Dataset entries:
>>

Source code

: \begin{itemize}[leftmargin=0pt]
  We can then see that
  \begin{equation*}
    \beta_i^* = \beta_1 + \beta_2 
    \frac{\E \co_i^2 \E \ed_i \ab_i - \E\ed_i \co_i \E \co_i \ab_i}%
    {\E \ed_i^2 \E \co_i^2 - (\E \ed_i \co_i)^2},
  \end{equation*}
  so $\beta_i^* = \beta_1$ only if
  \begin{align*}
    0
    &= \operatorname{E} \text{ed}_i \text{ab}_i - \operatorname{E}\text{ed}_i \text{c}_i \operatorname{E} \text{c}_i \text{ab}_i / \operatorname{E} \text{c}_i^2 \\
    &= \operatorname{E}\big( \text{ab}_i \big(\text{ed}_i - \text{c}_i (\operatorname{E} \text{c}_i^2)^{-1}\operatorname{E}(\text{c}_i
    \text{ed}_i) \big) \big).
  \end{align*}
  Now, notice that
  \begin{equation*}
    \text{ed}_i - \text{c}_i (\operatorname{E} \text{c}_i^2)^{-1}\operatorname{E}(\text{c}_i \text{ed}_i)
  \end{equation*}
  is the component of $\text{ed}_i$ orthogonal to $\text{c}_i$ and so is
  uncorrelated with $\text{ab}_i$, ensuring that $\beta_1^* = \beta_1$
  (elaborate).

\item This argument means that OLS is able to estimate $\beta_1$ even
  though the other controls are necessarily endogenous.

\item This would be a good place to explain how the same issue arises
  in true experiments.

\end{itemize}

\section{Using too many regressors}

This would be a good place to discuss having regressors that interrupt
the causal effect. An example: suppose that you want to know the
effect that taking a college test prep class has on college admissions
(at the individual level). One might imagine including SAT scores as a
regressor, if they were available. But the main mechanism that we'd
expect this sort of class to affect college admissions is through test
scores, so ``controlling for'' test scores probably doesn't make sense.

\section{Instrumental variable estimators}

<<

■ **What you should do**
Extract, exactly, the lines above that begin at the line containing "expect this sort" and end at the final line of the records; add no other text.

■ **Response to this task**
expect this sort of class to affect college admissions is through test
scores, so ``controlling for'' test scores probably doesn't make sense.

\section{Instrumental variable estimators}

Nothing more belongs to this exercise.